Source texts of formatted documents
= = = =

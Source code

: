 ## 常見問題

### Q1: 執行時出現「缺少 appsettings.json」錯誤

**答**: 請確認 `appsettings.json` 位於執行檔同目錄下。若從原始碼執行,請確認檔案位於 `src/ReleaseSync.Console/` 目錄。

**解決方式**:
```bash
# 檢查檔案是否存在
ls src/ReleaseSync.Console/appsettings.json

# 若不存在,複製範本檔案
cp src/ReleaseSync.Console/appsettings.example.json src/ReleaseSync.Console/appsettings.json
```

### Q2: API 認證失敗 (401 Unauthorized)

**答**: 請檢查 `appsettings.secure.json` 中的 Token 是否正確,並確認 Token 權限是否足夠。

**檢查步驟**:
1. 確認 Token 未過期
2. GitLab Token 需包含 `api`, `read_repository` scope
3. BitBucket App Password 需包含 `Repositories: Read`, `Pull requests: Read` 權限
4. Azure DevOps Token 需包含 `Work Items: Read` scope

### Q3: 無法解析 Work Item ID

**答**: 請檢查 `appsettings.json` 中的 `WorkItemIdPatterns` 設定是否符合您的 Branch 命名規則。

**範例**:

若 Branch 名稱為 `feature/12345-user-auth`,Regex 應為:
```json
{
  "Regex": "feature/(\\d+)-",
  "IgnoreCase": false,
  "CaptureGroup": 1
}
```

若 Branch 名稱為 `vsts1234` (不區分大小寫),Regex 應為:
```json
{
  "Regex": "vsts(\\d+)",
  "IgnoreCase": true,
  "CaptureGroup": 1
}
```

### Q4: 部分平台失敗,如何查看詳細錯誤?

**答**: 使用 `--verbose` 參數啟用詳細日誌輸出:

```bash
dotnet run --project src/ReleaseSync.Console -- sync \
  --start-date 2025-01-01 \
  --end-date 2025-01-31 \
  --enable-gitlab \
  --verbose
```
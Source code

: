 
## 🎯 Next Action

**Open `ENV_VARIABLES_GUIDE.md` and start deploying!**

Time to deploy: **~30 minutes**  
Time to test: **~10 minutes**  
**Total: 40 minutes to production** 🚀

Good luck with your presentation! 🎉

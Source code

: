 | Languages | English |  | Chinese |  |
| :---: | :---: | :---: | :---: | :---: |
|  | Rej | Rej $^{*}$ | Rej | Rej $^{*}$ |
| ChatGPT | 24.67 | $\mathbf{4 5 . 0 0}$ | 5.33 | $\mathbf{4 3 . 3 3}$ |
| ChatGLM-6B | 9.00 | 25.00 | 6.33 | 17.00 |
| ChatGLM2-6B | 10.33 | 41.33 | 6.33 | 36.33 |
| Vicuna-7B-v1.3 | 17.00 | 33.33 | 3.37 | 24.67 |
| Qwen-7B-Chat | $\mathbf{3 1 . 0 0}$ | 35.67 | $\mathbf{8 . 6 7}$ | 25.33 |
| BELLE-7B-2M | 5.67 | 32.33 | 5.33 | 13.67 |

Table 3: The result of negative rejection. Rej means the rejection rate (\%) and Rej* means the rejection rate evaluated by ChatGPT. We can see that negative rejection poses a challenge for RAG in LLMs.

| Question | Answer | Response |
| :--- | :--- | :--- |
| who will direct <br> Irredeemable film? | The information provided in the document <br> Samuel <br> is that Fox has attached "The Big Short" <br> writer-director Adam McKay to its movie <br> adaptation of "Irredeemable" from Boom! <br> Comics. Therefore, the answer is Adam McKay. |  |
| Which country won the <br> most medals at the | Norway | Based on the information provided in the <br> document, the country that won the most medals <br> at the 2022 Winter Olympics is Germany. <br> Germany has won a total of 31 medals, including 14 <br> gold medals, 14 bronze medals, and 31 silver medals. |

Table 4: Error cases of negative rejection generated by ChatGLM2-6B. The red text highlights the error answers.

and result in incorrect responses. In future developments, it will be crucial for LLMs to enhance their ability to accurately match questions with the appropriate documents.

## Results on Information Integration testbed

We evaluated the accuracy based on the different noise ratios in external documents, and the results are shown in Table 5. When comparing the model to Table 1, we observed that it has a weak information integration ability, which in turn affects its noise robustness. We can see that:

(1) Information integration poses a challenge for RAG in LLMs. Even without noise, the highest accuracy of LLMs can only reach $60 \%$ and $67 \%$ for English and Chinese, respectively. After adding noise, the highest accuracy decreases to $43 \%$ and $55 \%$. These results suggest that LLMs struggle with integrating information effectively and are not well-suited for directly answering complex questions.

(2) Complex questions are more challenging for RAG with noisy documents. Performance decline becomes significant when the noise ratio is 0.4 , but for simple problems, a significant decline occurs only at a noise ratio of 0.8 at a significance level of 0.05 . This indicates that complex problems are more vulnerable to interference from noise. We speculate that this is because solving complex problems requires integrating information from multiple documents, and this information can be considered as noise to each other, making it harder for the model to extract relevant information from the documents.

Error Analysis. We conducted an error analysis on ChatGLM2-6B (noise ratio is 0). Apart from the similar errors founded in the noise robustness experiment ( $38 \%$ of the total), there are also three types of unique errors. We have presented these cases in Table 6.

= = = =

Go over the data above and copy every line that has the word "model" in it.

We evaluated the accuracy based on the different noise ratios in external documents, and the results are shown in Table 5. When comparing the model to Table 1, we observed that it has a weak information integration ability, which in turn affects its noise robustness. We can see that:
(2) Complex questions are more challenging for RAG with noisy documents. Performance decline becomes significant when the noise ratio is 0.4 , but for simple problems, a significant decline occurs only at a noise ratio of 0.8 at a significance level of 0.05 . This indicates that complex problems are more vulnerable to interference from noise. We speculate that this is because solving complex problems requires integrating information from multiple documents, and this information can be considered as noise to each other, making it harder for the model to extract relevant information from the documents.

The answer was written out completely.